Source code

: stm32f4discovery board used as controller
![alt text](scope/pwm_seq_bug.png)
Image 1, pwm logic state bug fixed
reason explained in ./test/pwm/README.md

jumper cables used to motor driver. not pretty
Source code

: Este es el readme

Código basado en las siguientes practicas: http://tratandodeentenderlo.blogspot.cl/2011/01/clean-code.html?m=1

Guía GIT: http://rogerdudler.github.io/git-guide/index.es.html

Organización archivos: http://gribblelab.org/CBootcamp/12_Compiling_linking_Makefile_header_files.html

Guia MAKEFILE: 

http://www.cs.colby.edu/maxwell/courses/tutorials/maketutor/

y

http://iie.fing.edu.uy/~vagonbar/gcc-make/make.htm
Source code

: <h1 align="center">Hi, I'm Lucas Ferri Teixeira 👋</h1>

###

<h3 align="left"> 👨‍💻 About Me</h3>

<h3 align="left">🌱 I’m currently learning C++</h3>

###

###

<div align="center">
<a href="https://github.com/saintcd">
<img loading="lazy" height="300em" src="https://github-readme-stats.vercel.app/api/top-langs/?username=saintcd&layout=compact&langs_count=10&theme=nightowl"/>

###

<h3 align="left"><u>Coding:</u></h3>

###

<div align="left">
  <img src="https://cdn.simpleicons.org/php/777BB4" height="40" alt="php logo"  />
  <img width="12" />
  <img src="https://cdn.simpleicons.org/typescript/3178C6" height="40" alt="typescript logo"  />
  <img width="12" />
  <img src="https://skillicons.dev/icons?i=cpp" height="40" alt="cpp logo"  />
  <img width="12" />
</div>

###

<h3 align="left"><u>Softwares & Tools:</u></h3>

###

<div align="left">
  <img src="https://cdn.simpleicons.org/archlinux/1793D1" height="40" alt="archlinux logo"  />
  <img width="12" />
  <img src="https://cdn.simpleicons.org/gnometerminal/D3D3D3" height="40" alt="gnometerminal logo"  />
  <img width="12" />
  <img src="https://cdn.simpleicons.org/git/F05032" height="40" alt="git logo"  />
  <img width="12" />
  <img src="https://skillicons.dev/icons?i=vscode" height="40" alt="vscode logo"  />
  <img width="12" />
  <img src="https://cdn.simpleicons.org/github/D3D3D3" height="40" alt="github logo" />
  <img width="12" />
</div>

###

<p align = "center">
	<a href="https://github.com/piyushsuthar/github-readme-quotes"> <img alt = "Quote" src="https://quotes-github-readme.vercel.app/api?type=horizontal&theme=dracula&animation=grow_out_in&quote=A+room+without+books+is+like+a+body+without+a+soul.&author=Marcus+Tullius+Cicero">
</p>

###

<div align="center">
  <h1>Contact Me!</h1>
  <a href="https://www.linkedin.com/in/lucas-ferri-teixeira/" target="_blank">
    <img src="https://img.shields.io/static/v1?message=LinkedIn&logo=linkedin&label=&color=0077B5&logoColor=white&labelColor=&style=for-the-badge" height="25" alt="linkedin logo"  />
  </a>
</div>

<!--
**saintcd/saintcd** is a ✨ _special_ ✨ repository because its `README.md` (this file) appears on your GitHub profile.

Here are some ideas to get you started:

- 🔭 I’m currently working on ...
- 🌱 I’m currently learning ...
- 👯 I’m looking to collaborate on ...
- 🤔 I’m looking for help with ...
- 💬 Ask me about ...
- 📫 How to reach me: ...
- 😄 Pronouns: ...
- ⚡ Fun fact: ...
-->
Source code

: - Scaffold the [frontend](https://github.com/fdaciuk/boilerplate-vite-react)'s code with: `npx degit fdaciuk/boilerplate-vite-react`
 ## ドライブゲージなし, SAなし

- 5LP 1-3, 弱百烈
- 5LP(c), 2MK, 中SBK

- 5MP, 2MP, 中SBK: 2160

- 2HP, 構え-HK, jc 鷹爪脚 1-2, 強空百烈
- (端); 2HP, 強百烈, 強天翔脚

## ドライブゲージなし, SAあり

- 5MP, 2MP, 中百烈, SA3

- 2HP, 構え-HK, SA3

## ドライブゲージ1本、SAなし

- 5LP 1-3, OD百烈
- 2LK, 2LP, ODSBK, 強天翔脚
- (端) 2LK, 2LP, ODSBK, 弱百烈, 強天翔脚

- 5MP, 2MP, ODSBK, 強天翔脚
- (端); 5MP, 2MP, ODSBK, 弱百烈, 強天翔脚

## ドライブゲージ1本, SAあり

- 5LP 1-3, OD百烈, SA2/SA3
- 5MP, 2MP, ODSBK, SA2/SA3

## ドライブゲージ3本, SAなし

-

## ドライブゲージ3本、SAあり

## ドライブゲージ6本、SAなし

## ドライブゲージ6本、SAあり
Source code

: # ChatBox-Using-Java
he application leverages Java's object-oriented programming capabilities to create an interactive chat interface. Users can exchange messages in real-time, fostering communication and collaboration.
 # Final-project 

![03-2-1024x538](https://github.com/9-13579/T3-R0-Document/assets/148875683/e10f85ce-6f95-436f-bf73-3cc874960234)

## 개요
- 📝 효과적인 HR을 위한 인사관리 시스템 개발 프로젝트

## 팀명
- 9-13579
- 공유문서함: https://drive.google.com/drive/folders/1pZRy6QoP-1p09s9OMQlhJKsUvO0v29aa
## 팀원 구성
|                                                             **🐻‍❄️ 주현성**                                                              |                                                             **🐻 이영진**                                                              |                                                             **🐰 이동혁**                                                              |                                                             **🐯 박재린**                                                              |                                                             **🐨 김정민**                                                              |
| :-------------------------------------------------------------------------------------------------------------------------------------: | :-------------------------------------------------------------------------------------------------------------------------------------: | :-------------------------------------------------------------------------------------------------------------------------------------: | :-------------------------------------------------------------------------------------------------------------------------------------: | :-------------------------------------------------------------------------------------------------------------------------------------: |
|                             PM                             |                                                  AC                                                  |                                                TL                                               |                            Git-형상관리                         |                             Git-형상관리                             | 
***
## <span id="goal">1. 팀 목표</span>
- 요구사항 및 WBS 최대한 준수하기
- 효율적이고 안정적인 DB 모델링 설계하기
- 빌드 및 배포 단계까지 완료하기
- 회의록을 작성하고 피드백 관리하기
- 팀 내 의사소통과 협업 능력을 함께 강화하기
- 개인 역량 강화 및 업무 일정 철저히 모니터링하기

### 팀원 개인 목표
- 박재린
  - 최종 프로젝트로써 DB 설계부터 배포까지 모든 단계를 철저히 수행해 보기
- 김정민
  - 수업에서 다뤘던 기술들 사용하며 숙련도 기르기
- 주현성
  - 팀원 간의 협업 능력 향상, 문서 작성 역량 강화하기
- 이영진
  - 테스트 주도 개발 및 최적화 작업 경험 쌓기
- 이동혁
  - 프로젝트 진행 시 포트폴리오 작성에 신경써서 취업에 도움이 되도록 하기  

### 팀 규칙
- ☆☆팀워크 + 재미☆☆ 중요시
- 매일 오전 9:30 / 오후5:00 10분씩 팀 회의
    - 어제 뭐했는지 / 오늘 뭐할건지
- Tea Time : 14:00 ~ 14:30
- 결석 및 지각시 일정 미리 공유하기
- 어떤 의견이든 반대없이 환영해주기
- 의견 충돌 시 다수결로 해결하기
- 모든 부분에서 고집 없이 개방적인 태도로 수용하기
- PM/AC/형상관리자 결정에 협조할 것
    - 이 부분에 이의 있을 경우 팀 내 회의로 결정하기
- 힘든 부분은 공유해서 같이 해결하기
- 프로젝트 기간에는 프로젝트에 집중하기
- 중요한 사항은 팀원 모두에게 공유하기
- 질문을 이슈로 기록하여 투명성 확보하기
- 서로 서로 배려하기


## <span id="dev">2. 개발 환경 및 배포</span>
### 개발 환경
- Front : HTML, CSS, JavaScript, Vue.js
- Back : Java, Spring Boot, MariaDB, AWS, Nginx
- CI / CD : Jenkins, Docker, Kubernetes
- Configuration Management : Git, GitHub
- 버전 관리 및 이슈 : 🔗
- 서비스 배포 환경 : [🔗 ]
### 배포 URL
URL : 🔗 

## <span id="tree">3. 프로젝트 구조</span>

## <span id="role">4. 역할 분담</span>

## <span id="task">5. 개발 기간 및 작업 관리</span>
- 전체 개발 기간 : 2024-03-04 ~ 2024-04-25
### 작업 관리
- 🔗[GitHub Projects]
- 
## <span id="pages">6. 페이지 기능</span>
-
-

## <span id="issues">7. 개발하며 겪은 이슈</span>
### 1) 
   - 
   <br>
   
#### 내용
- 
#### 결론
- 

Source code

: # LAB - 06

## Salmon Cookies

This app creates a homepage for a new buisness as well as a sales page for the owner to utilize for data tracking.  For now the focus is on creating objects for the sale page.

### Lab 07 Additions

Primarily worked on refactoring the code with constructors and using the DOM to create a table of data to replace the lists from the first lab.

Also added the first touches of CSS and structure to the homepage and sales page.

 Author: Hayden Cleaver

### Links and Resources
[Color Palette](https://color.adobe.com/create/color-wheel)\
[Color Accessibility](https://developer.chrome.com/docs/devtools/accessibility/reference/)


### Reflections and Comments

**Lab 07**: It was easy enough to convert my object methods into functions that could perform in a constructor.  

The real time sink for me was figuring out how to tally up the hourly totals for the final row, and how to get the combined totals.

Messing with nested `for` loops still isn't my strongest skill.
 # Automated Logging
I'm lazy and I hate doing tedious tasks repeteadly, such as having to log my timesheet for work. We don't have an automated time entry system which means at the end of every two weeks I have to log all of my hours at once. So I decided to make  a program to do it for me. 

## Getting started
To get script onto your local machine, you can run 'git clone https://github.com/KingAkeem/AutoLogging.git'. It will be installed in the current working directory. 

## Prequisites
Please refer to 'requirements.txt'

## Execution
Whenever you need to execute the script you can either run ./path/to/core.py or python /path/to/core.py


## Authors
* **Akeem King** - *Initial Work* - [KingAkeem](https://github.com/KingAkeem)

• _Problem requirements_
Exactly how many lines in the listing above contain the string "learning"? Give the number without comment.

• _Task result_
2